Recall that the finite element system of equations has the form
![{\displaystyle \mathbf {M} ~{\ddot {\mathbf {u} }}=\mathbf {f} _{\text{ext}}-\mathbf {f} _{\text{int}}~.}](https://wikimedia.org/api/rest_v1/media/math/render/svg/b04a7adc97b64cee0822806d4f78e914bbfc6ae6)
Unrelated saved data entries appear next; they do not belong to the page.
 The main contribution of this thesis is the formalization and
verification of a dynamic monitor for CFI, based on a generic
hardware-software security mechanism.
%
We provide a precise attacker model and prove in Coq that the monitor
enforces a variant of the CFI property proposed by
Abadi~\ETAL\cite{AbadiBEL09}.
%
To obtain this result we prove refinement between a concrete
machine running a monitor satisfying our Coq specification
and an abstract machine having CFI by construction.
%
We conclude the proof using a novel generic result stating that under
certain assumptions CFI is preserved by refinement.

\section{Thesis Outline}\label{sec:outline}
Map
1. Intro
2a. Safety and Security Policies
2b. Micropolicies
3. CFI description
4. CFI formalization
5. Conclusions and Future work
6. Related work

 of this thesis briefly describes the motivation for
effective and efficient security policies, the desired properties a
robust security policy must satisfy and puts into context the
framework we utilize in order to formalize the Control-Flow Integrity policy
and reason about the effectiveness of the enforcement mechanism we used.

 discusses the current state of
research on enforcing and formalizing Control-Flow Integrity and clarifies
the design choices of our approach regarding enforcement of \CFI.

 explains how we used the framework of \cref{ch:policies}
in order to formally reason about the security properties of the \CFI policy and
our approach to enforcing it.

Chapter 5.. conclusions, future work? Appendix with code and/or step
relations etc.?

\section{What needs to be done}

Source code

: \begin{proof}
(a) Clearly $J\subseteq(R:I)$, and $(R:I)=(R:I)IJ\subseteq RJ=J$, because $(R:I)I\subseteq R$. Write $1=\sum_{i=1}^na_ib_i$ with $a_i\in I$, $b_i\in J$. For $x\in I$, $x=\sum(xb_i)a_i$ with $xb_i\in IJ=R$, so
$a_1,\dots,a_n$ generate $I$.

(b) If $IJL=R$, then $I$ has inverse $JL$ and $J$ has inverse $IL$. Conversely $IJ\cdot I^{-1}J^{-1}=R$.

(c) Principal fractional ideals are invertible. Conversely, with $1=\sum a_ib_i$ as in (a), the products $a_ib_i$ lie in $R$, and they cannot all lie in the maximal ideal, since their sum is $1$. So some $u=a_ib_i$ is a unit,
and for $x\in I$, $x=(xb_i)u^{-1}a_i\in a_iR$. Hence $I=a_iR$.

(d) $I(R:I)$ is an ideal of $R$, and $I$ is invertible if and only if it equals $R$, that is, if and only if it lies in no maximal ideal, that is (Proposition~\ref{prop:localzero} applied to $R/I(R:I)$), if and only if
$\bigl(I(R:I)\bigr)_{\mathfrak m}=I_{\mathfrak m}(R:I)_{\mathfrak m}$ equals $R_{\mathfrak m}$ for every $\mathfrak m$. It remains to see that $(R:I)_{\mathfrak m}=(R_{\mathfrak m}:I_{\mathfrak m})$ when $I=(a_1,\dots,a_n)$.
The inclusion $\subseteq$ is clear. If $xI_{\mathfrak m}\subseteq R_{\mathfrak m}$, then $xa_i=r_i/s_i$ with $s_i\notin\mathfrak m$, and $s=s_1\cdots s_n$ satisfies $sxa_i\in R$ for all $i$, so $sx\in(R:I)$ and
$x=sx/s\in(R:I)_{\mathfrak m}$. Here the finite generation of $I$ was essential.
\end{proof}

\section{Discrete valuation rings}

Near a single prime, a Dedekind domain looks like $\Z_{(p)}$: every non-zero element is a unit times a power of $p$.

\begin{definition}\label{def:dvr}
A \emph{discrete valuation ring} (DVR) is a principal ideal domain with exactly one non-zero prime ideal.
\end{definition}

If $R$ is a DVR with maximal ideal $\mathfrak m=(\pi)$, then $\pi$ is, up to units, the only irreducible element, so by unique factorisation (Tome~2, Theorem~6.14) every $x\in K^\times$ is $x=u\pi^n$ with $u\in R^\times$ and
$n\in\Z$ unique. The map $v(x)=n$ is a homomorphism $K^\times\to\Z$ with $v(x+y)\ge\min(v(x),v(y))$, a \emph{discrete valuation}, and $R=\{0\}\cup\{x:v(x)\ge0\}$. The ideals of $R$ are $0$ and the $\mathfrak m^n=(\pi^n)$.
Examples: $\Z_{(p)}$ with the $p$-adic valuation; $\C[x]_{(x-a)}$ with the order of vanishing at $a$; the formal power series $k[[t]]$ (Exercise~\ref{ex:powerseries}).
We could also have written this equation as
![{\displaystyle \mathbf {M} ~{\ddot {\mathbf {u} }}+\mathbf {K} ~\mathbf {u} =\mathbf {f} ~.}](https://wikimedia.org/api/rest_v1/media/math/render/svg/b6b6d42a22067418cc67fc1543a7bb391f9f835c)
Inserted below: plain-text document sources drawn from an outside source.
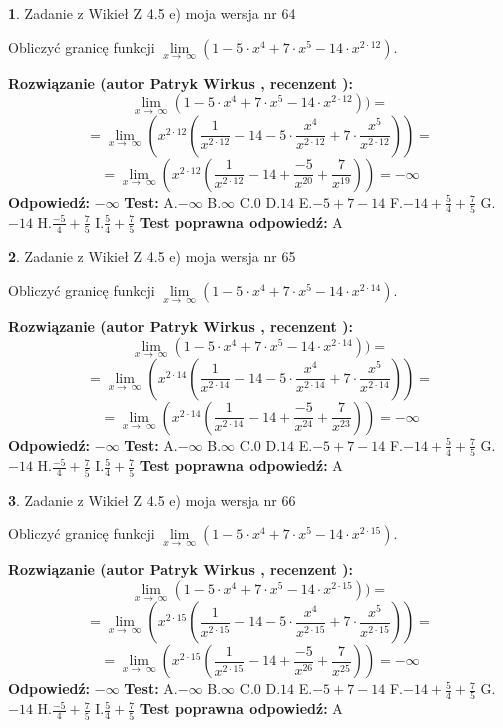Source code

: \documentclass[12pt, a4paper]{article}
\theoremstyle{definition} %
\newtheorem{zad}{}
\newcommand{\zadStart}[1]{\begin{zad}#1\newline}
\newcommand{\zadStop}{\end{zad}}
\newcommand{\rozwStart}[2]{\noindent \textbf{Rozwiązanie (autor #1 , recenzent #2): }\newline}
\newcommand{\rozwStop}{\newline}
\newcommand{\odpStart}{\noindent \textbf{Odpowiedź:}\newline}
\newcommand{\odpStop}{\newline}
\newcommand{\testStart}{\noindent \textbf{Test:}\newline}
\newcommand{\testStop}{\newline}
\newcommand{\kluczStart}{\noindent \textbf{Test poprawna odpowiedź:}\newline}
\newcommand{\kluczStop}{\newline}
\begin{document}
\zadStart{Zadanie z Wikieł Z 4.5 e) moja wersja nr 64}



Obliczyć granicę funkcji  $\lim\limits_{x\to\ \infty}(1 - 5 \cdot x^{4}+7 \cdot x^{5}- 14 \cdot x^{2\cdot12})$.
\zadStop
\rozwStart{Patryk Wirkus}{}
$$\lim\limits_{x\to\ \infty}(1 - 5 \cdot x^{4}+7 \cdot x^{5}- 14 \cdot x^{2\cdot12}))=$$
$$=\lim\limits_{x\to\ \infty}(x^{2\cdot12}(\frac{1}{x^{2\cdot12}}-14 -5 \cdot \frac{x^{4}}{x^{2\cdot12}}+7 \cdot \frac{x^{5}}{x^{2\cdot12}}))=$$
$$=\lim\limits_{x\to\ \infty}(x^{2\cdot12}(\frac{1}{x^{2\cdot12}}-14 + \frac{-5}{x^{20}}+ \frac{7}{x^{19}}))=-\infty$$
\rozwStop
\odpStart
$-\infty$
\odpStop
\testStart
A.$-\infty$ B.$\infty$ C.$0$ D.$14$ E.$-5 + 7 - 14$
F.$-14+\frac{5}{4}+\frac{7}{5}$ G.$-14$
H.$\frac{-5}{4}+\frac{7}{5}$
I.$\frac{5}{4}+\frac{7}{5}$
\testStop
\kluczStart
A
\kluczStop



\zadStart{Zadanie z Wikieł Z 4.5 e) moja wersja nr 65}



Obliczyć granicę funkcji  $\lim\limits_{x\to\ \infty}(1 - 5 \cdot x^{4}+7 \cdot x^{5}- 14 \cdot x^{2\cdot14})$.
\zadStop
\rozwStart{Patryk Wirkus}{}
$$\lim\limits_{x\to\ \infty}(1 - 5 \cdot x^{4}+7 \cdot x^{5}- 14 \cdot x^{2\cdot14}))=$$
$$=\lim\limits_{x\to\ \infty}(x^{2\cdot14}(\frac{1}{x^{2\cdot14}}-14 -5 \cdot \frac{x^{4}}{x^{2\cdot14}}+7 \cdot \frac{x^{5}}{x^{2\cdot14}}))=$$
$$=\lim\limits_{x\to\ \infty}(x^{2\cdot14}(\frac{1}{x^{2\cdot14}}-14 + \frac{-5}{x^{24}}+ \frac{7}{x^{23}}))=-\infty$$
\rozwStop
\odpStart
$-\infty$
\odpStop
\testStart
A.$-\infty$ B.$\infty$ C.$0$ D.$14$ E.$-5 + 7 - 14$
F.$-14+\frac{5}{4}+\frac{7}{5}$ G.$-14$
H.$\frac{-5}{4}+\frac{7}{5}$
I.$\frac{5}{4}+\frac{7}{5}$
\testStop
\kluczStart
A
\kluczStop



\zadStart{Zadanie z Wikieł Z 4.5 e) moja wersja nr 66}



Obliczyć granicę funkcji  $\lim\limits_{x\to\ \infty}(1 - 5 \cdot x^{4}+7 \cdot x^{5}- 14 \cdot x^{2\cdot15})$.
\zadStop
\rozwStart{Patryk Wirkus}{}
$$\lim\limits_{x\to\ \infty}(1 - 5 \cdot x^{4}+7 \cdot x^{5}- 14 \cdot x^{2\cdot15}))=$$
$$=\lim\limits_{x\to\ \infty}(x^{2\cdot15}(\frac{1}{x^{2\cdot15}}-14 -5 \cdot \frac{x^{4}}{x^{2\cdot15}}+7 \cdot \frac{x^{5}}{x^{2\cdot15}}))=$$
$$=\lim\limits_{x\to\ \infty}(x^{2\cdot15}(\frac{1}{x^{2\cdot15}}-14 + \frac{-5}{x^{26}}+ \frac{7}{x^{25}}))=-\infty$$
\rozwStop
\odpStart
$-\infty$
\odpStop
\testStart
A.$-\infty$ B.$\infty$ C.$0$ D.$14$ E.$-5 + 7 - 14$
F.$-14+\frac{5}{4}+\frac{7}{5}$ G.$-14$
H.$\frac{-5}{4}+\frac{7}{5}$
I.$\frac{5}{4}+\frac{7}{5}$
\testStop
\kluczStart
A
\kluczStop
\end{document}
For natural vibrations, the forces and the displacements are assumed to be
periodic in time, i.e.,
![{\displaystyle \mathbf {u} =\mathbf {u} ^{0}~\exp(i\omega t)~.}](https://wikimedia.org/api/rest_v1/media/math/render/svg/52cba09327bed499aa93134e8dc2175e6872b303)
and
![{\displaystyle \mathbf {f} =\mathbf {f} ^{0}~\exp(i\omega t)~.}](https://wikimedia.org/api/rest_v1/media/math/render/svg/e1300b20f4d8e797c2175e76f14de7fdbb12738d)
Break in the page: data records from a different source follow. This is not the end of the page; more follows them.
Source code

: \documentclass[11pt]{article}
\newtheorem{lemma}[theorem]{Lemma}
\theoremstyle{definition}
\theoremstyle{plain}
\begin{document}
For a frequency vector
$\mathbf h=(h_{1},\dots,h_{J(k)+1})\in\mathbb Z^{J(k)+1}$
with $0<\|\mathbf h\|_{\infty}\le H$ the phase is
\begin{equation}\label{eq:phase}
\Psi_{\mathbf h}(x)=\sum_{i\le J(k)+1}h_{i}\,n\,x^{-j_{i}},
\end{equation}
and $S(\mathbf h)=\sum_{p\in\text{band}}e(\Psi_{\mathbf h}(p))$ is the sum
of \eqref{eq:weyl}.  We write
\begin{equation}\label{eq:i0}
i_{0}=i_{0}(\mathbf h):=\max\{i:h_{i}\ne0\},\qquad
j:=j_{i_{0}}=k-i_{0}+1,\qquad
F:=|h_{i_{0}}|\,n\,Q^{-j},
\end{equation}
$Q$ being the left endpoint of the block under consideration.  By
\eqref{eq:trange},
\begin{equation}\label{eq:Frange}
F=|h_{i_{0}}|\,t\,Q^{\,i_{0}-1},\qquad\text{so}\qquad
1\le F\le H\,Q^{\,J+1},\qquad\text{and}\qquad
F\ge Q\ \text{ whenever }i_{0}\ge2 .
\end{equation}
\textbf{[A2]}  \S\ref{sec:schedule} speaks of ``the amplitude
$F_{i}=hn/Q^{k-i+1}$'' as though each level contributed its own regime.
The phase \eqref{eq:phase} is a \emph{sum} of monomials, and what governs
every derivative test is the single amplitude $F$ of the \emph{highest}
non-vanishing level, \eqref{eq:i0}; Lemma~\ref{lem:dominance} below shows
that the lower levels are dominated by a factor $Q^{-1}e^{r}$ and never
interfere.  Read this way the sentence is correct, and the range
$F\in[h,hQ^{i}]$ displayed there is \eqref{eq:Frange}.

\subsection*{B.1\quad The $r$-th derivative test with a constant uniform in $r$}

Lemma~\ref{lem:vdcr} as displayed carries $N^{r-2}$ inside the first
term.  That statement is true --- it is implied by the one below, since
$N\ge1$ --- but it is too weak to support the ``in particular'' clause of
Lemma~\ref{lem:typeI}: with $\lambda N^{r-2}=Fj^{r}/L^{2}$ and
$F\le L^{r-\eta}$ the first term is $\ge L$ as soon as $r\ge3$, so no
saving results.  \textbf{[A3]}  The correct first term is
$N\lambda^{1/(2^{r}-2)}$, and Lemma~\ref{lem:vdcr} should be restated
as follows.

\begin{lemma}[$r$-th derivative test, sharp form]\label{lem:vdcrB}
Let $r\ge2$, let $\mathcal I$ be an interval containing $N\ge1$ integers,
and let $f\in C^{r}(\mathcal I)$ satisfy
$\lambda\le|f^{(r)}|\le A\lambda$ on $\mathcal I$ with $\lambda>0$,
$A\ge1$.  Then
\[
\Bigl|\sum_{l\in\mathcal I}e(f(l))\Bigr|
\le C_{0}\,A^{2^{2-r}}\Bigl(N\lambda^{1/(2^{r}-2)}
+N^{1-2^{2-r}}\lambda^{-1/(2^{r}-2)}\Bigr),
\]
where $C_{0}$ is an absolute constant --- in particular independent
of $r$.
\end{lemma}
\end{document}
Then, the accelerations take the form
![{\displaystyle {\ddot {\mathbf {u} }}=(i\omega )^{2}~\mathbf {u} ^{0}~\exp(i\omega t)=-\omega ^{2}~\mathbf {u} ^{0}~\exp(i\omega t)~.}](https://wikimedia.org/api/rest_v1/media/math/render/svg/b2564e164584c0fbdf3bc3e0018ad9dd8a6997ce)
Plugging these into the FE system of equations, we get
![{\displaystyle [-\omega ^{2}~\exp(i\omega t)]\mathbf {M} ~\mathbf {u} ^{0}+\exp(i\omega t)~\mathbf {K} ~\mathbf {u} ^{0}=\exp(i\omega t)~\mathbf {f} ^{0}~.}](https://wikimedia.org/api/rest_v1/media/math/render/svg/467160440f6bdce69a6c1b82a28429b6c693e6a3)
After simplification, we get
![{\displaystyle {\left(-\omega ^{2}\mathbf {M} +\mathbf {K} \right)~\mathbf {u} ^{0}=\mathbf {f} ^{0}~.}}](https://wikimedia.org/api/rest_v1/media/math/render/svg/b07fe3c8a0c37d9aacc648e6b3aa8880fe1d54d0)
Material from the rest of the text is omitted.